In an experiment begun in 2005, Disney determined that customers would pay more—a lot more—to get a little more time at their parks. Guests paid a premium to stay at a Disney hotel to gain an extra hour of park access. Disney’s “Magic Hours” demonstrated that when customers find something valuable, they may even challenge diminishing marginal utility to get more of it.
Like a theme park, colleges and universities have been aggressive in their pricing. Tuition increases outpace inflation, but the “value proposition” of the bachelor’s degree remains essentially unchanged. Some university administrators are now calling for 90-hour bachelor degrees. In an era of declining revenue and enrollment, this is not reform. Rather, these administrators are firefighters who turn out to be an arsonists.
Doubling Down on Failure
Higher ed is failing. It is unclear what students are learning, particularly when tracked from entry to exit. The number of hours spent studying has likely plateaued. Poor mental health among undergrads is a national scandal. Increasingly ideological faculty research, including “grievance studies,” makes a mockery of real scholarship and shifts the burden of teaching to exhausted adjuncts. Few schools offer anything that looks like a core curriculum. Accreditation and other regulatory oversight, including initiatives to assess “program quality” or “mapping objectives,” enlist more administrators than ever before but provide no substantial oversight. ITT Tech and DeVry were accredited too, after all.
Reducing the number of credit hours trades away higher ed’s last comparative advantage, in-person classrooms, to double down on the impersonalized credentialist rot that accelerated during COVID. Imagine if Disney discounts its ticket price by some amount but begins to offer “virtual park hours” or “theme park equivalencies” in lieu of extended park hours. Watch the webcams at Epcot! Create your own Space Mountain at home! Disney Park Representatives will “certify” your experience! No one would buy it.
Moving accreditors off the 120-hour degree just shifts attention from Carnegie credit hour measurements to “objectives” and “assessment,” two wooden nickels already minted in abundance for accreditation. Schools currently struggling with enrollment, finances, or underemployment of graduates have already checked all their accreditation boxes by mapping objectives, assessments, and outcomes. What they’ve not done is revisit what’s happening in their classrooms. Rather than do that heavy lifting, they’ll propose to make up for the shortfall in classroom hours by testing skills.
“Competency-based learning” and “alternative assessment” trade testing centers for relationships. Measurement replaces mentorship. Selling education as “skills” that can be “tested” avoids the hard work of forming students as persons. “Experiential learning” and “student development pieces” (i.e., glorified projects) eliminate faculty or turn them into graders for skills tests.
Racing to the Bottom
Those hoping to fight the high cost of education with a 90-hour degree are like Russian generals sending a convoy of armored vehicles into the teeth of cheap drones and anti-tank weapons. The battlefield has changed since the last failed attempt at an accredited 90-hour degree. High school students now pursue “dual enrollment” or begin their undergrad careers at inexpensive community colleges that have articulation agreements with universities. Advanced Placement courses, International Baccalaureate programs, and College-Level Examination Program (CLEP) tests are still used to earn college credit. If there was no reason to approve the first request for a 90-hour degree, there is even less reason to do so now. Although American students do go abroad for abbreviated undergrad degrees, countries like Canada are offering more four-year degree programs. If residential costs are the problem, there are more credentials than ever that can be earned in one’s pajamas.

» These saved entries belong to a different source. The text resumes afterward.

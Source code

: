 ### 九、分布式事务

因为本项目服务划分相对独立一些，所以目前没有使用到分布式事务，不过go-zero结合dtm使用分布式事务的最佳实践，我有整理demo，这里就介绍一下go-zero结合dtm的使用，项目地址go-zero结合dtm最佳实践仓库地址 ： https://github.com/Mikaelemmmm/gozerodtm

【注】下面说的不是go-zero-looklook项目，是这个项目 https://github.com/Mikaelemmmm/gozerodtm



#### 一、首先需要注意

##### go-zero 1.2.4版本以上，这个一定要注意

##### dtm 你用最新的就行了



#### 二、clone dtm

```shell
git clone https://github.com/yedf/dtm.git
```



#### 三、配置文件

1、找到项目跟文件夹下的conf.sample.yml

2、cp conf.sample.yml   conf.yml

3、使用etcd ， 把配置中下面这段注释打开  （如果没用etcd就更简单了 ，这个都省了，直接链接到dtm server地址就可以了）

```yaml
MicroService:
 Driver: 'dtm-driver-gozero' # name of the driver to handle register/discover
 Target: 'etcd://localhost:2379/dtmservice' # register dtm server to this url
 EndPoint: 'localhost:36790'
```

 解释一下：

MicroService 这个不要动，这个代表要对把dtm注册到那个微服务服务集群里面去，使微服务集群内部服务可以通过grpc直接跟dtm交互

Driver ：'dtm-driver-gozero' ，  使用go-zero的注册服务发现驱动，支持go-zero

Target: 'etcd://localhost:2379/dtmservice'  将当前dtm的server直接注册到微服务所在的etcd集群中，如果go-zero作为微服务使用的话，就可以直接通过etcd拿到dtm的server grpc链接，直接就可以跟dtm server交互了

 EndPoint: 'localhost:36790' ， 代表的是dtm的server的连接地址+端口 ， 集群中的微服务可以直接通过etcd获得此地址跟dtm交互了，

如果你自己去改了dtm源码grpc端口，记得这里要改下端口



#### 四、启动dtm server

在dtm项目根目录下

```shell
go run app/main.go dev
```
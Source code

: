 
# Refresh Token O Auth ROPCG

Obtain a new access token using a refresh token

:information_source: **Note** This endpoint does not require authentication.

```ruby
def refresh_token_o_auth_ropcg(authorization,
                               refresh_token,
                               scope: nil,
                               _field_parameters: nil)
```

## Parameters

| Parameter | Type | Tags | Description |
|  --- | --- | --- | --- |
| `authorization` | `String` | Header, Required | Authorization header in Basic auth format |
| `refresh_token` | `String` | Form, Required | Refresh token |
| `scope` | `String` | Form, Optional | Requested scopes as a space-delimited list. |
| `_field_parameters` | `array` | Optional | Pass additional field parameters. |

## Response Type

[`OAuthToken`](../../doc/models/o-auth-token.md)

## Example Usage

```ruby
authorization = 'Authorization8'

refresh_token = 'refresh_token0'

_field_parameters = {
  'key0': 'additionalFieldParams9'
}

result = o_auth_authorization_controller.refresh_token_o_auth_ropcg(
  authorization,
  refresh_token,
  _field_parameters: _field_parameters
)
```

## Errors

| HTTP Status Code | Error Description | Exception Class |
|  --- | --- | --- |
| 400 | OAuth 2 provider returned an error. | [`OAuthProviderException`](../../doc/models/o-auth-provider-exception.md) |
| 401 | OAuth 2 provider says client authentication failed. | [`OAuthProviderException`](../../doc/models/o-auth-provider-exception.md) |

If colleges hope to become expensive job training centers, hands-on skills are better imparted in the context in which they are used. Also, inexpensive crash courses and self-study already prove effective for certifications and licenses. Neither a Series 7 exam nor a real estate license, for example, require campuses or dedicated faculty, a cafeteria, a lazy river in the rec center, or any Carnegie credit hour minimums. Work is excellent preparation for work; classrooms are intended for thinking and discussing. The confusion between the two has turned much of higher education into a category error.
Robert Zemsky can propose this race to the bottom from the gilded halls of UPenn because they’ll never do it there. Nor will there ever be a 90-hour degree at Tulane, George Washington University, or any other school thought to be premium goods. Even the military academies, institutions largely devoted to “skills,” will not offer 90-hour degrees. Schools like Hillsdale seek to transform their students through residency. Elite institutions will continue to command a premium while the rest begin a rusty knife fight to sell credentials and credits on the cheap.
If reformers want to do something truly revolutionary, they can begin by restoring what education does best. Replace “pertinent” with permanent. Impart wisdom through faculty who love their subject as much as they love their students. When Disney starts cutting park hours by 25%, universities can talk about cutting their credit hours by 25%. What real colleges and universities have to offer is far more significant than any theme park. If we cannot figure out how to use our classrooms and relationships properly, then a better number would be 100%. Cut the required credit hours entirely and build theme parks on closed campuses. Dorm guests get an extra ride down the lazy river in the old rec building.